• _Problem to work on_
From the material below, list every line containing "that".
══ Listed records
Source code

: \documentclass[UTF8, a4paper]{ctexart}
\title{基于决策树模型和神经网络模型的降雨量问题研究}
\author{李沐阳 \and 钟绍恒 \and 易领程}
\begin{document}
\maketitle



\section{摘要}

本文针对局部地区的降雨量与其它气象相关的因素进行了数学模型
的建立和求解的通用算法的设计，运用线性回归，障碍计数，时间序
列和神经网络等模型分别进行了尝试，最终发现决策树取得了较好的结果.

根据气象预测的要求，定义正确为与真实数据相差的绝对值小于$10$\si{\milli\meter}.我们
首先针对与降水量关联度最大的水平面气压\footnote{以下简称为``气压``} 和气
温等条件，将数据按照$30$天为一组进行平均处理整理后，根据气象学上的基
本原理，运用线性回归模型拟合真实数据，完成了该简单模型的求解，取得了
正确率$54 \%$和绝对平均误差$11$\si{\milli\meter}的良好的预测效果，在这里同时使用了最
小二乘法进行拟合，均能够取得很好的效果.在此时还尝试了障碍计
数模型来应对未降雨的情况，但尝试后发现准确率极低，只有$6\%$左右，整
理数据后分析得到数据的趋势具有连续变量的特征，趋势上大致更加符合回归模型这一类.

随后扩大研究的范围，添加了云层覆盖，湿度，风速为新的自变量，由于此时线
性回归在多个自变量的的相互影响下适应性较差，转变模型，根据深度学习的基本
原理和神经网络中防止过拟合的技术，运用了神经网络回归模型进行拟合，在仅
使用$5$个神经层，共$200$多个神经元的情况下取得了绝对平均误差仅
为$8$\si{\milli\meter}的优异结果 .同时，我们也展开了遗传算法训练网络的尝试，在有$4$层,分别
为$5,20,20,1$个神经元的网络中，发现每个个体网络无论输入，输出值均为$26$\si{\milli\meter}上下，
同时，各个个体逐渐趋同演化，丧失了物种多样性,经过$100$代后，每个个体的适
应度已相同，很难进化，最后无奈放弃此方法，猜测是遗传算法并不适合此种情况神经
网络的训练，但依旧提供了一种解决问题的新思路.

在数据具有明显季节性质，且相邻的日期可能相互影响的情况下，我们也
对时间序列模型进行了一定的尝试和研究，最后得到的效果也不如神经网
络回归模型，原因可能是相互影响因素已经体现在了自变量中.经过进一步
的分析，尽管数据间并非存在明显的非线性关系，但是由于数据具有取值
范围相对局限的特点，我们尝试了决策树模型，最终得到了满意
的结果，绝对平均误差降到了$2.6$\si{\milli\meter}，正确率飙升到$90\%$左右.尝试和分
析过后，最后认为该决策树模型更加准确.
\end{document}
════
══ Listed records
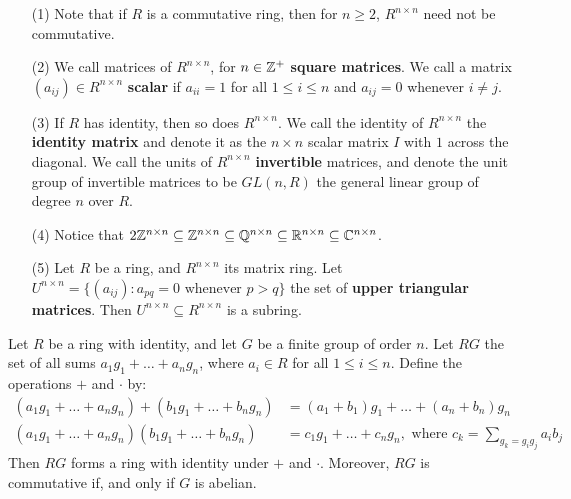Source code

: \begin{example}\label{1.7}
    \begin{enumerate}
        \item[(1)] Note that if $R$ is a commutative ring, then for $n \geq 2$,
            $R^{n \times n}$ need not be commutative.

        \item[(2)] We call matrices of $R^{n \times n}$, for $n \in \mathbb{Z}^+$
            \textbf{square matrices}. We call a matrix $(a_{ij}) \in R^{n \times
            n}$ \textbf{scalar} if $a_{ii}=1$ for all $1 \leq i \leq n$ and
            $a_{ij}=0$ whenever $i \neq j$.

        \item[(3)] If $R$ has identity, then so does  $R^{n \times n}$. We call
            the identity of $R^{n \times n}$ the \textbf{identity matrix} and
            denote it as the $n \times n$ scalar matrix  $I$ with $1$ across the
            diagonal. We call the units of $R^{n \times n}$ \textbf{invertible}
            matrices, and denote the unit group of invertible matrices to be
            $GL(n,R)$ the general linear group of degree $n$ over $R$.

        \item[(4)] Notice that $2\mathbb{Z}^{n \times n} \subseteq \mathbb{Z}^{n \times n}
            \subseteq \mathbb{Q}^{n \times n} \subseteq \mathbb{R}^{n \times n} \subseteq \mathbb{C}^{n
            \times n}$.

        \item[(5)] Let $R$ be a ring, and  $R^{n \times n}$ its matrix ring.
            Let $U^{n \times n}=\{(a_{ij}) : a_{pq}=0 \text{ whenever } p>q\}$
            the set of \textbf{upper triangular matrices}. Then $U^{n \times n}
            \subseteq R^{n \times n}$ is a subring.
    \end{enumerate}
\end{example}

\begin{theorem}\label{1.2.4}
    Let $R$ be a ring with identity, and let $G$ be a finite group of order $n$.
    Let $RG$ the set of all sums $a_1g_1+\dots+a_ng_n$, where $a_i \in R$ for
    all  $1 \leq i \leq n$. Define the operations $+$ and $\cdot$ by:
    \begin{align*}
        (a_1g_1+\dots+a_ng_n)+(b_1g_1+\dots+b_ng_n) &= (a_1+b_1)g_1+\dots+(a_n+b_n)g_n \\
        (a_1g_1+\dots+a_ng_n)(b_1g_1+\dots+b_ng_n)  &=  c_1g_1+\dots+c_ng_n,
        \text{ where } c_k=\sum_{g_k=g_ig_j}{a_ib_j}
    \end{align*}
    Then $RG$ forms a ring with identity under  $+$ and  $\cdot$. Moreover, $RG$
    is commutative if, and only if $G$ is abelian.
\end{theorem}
════
• _Answer box_
        \item[(1)] Note that if $R$ is a commutative ring, then for $n \geq 2$,
        \item[(4)] Notice that $2\mathbb{Z}^{n \times n} \subseteq \mathbb{Z}^{n \times n}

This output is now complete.